Intel Core i7-5775C Broadwell Processor Review
POV-Ray 3.7
Processor Performance on Pov-Ray 3.7:
The Persistence of Vision Ray-Tracer was developed from DKBTrace 2.12 (written by David K. Buck and Aaron A. Collins) by a bunch of people (called the POV-Team) in their spare time. It is a high-quality, totally free tool for creating stunning three-dimensional graphics. It is available in official versions for Windows, Mac OS/Mac OS X and i86 Linux. The POV-Ray package includes detailed instructions on using the ray-tracer and creating scenes. Many stunning scenes are included with POV-Ray so you can start creating images immediately when you get the package. These scenes can be modified so you do not have to start from scratch. In addition to the pre-defined scenes, a large library of pre-defined shapes and materials is provided. You can include these shapes and materials in your own scenes by just including the library file name at the top of your scene file and by using the shape or material name in your scene. Since this is free software feel free to download this version and try it out on your own.

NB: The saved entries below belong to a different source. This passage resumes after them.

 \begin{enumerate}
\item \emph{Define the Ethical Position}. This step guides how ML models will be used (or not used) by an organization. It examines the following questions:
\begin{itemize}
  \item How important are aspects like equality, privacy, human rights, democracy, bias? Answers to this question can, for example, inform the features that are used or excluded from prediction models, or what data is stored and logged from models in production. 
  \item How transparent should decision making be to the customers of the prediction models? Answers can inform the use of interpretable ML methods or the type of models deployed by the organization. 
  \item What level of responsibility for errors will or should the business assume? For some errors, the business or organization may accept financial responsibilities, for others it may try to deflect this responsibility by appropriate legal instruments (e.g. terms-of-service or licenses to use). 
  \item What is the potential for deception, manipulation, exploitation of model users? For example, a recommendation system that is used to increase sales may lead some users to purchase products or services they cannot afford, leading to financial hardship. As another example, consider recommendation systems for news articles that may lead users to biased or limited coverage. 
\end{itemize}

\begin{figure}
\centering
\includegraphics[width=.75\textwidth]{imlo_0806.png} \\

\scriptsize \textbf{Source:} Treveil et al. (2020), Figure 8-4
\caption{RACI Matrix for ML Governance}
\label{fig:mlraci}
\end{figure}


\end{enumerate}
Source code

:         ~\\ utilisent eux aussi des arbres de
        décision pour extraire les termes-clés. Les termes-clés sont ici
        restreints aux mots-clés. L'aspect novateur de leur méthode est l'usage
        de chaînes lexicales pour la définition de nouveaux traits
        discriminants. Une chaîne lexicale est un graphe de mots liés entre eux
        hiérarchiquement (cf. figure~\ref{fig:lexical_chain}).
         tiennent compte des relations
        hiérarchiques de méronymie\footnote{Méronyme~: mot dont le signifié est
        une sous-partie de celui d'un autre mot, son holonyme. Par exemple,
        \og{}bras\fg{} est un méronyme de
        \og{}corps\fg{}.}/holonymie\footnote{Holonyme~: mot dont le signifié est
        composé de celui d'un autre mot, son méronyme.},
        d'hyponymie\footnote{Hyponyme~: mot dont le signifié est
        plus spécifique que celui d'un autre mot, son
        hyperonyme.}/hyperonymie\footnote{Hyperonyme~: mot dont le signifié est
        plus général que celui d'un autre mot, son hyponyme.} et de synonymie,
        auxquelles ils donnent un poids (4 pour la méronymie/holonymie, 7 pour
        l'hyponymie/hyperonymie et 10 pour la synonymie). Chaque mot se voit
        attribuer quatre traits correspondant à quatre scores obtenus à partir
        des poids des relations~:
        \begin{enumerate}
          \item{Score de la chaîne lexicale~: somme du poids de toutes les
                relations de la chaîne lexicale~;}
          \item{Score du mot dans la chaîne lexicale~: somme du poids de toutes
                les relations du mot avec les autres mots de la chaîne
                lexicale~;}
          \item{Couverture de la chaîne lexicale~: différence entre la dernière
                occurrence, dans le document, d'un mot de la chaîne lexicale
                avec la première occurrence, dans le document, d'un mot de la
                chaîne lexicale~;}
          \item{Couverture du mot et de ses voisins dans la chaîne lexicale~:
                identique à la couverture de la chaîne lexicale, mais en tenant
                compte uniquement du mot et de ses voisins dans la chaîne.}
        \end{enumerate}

The most significant change from the end-user point of view between versions 3.6 and 3.7 is the addition of SMP (symmetric multiprocessing) support, which, in a nutshell, allows the renderer to run on as many CPU’s as you have installed on your computer. This will be particularly useful for those users who intend on purchasing a dual-core CPU or who already have a two (or more) processor machine. On a two-CPU system the rendering speed in some scenes almost doubles. For our benchmarking we used version 3.7 RC5, which is the most recent version available. The benchmark used all available cores to their fullest extent to complete the render.
Once rendering on the object we selected was completed, we took the elapsed time from the dialog box, which indicates the exact time it took for the benchmark to finish the benchmark and a score in PPS. We are using the final CPU score for our benchmarks and a higher value indicates faster system performance.
Benchmark Results: The Intel Core i7-5775C scores 1541.3 PPS in the POV-Ray multi-CPU benchmark, which is behind that of the 1817.6 PPS score we got on the Intel Core i7-4790K Devil’s Canyon processor. When we overclocked the Intel Core i7-5775C up to 4.3GHz we were able to best the stock 4790K by about 44 points.